A moradora de Sorriso conseguiu na Justiça o direito de continuar no plano de saúde após a morte do marido, titular do contrato, conforme informou o mais recente ementário do poder judiciário. A decisão negou recurso da empresa de plano de saúde e manteve a permanência dela como beneficiária, desde que ela assuma o pagamento integral das mensalidades.

O caso começou depois do falecimento do esposo, em junho de 2024. A mulher, que já era dependente no plano há mais de duas décadas, pediu para continuar com a cobertura médica nas mesmas condições. A operadora chegou a autorizar a permanência por apenas 30 dias e orientou que ela contratasse um novo plano individual após esse prazo.

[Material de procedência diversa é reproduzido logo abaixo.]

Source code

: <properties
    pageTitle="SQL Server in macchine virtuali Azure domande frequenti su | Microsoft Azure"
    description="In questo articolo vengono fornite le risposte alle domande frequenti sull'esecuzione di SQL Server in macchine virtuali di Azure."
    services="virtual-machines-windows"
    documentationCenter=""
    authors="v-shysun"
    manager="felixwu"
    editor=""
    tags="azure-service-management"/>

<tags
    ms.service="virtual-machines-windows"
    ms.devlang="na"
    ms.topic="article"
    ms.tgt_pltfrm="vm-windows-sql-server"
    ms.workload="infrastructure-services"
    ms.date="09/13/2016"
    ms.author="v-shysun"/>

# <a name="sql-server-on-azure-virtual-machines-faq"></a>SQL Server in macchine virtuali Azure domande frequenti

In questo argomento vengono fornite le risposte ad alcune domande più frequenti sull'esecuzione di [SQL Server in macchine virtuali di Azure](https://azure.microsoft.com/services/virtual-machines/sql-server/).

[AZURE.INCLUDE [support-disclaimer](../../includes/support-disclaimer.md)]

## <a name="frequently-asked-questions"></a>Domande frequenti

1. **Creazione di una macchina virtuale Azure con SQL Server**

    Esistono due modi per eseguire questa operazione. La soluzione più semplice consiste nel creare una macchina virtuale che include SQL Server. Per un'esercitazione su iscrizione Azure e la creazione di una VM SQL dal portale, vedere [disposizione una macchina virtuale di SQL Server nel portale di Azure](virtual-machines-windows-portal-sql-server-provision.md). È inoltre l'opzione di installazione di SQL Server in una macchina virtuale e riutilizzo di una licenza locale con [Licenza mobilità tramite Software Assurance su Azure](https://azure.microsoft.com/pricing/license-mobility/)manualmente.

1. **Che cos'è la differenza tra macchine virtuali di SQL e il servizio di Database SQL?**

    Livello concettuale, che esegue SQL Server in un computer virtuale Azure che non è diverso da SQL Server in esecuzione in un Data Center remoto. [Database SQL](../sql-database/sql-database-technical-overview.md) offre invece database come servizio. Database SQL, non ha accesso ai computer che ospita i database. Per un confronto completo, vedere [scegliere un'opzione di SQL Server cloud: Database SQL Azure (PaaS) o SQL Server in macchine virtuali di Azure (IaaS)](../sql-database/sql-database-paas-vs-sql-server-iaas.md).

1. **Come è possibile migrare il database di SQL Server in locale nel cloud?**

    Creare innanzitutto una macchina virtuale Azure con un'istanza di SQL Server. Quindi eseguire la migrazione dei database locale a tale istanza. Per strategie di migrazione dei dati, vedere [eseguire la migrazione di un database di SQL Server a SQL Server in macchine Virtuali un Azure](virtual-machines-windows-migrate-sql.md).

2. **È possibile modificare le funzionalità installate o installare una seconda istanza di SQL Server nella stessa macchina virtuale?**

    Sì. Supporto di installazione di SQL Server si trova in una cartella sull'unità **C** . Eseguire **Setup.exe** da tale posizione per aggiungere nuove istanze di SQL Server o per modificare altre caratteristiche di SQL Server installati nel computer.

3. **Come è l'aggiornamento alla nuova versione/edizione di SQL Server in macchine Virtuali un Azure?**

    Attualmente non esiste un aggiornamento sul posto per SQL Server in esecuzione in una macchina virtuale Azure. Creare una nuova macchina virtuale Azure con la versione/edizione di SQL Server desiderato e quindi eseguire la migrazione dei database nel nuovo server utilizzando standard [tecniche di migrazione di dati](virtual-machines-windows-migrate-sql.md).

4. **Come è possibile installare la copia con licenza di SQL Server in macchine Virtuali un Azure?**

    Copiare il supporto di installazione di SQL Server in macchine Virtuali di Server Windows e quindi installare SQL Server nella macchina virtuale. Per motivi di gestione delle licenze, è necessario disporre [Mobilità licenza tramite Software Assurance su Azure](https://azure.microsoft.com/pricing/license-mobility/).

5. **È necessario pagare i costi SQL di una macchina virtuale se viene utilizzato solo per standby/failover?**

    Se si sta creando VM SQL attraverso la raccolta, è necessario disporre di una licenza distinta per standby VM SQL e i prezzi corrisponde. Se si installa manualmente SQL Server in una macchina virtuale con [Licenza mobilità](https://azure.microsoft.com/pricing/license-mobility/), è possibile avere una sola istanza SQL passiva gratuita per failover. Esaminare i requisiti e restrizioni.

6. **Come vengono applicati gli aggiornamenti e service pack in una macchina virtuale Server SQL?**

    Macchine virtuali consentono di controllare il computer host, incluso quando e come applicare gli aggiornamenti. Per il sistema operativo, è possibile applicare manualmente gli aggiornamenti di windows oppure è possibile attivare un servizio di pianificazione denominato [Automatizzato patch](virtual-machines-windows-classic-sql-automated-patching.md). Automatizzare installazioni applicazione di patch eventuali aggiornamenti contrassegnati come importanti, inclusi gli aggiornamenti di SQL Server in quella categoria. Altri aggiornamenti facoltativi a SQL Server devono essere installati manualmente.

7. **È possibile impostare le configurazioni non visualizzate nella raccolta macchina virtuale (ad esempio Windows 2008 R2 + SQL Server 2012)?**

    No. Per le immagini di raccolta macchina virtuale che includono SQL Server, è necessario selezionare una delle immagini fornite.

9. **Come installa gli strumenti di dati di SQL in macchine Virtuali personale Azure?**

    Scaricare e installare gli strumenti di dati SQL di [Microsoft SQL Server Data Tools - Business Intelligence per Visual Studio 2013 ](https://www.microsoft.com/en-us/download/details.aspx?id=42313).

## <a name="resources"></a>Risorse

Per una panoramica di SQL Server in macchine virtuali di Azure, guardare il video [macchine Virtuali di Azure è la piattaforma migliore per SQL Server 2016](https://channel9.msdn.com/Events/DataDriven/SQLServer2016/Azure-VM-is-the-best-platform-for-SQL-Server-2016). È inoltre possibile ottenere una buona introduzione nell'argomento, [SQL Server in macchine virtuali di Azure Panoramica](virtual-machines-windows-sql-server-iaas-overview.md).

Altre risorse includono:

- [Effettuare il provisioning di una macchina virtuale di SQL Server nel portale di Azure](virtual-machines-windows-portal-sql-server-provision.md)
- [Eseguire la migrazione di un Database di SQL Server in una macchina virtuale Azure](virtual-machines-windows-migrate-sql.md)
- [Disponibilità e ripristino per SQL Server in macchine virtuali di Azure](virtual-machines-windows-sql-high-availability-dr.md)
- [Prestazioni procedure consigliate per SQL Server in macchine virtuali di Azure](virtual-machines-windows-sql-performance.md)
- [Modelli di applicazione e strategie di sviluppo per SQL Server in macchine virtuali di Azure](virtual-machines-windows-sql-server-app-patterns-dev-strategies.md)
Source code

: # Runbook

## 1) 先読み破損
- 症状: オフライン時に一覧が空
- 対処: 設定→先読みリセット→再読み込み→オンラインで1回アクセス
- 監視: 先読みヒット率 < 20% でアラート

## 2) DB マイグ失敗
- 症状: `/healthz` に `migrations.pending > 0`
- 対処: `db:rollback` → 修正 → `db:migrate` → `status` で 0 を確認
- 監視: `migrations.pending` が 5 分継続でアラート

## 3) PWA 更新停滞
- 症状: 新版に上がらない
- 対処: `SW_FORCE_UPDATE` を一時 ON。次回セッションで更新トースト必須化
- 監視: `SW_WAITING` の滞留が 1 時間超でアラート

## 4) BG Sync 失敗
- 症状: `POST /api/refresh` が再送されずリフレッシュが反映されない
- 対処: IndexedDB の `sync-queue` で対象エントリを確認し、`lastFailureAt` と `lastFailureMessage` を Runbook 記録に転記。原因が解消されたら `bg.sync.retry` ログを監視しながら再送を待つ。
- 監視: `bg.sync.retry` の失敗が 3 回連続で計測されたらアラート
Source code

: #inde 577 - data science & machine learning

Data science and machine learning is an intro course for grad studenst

Diante da negativa, a aposentada recorreu à Justiça e conseguiu uma decisão favorável em primeira instância, que garantiu sua continuidade no plano. A operadora, então, entrou com recurso, alegando que não havia obrigação de manter a dependente por tempo indeterminado e que a legislação permitiria limitar esse período.

Ao analisar o caso, os desembargadores da Quinta Câmara de Direito Privado entenderam que a empresa não poderia impor um prazo automático para a saída da beneficiária, principalmente porque não havia cláusula clara no contrato prevendo essa limitação em caso de morte do titular. Também consideraram que a mulher tinha uma longa relação com o plano, o que reforça o direito à continuidade.

Outro ponto destacado pelos magistrados foi que a falta de vínculo direto da idosa com a entidade que contratou o plano não impede sua permanência, já que ela já estava regularmente inscrita como dependente. Para o tribunal, a situação não se trata de criar um novo contrato, mas de manter um vínculo já existente.

A decisão também considerou a condição da beneficiária como pessoa idosa, ressaltando que interromper o atendimento após tantos anos poderia causar prejuízos graves. Os desembargadores destacaram que, em casos como esse, deve prevalecer o direito à saúde e a proteção do consumidor. A empresa ainda foi condenada a pagar honorários advocatícios adicionais em razão da derrota no recurso.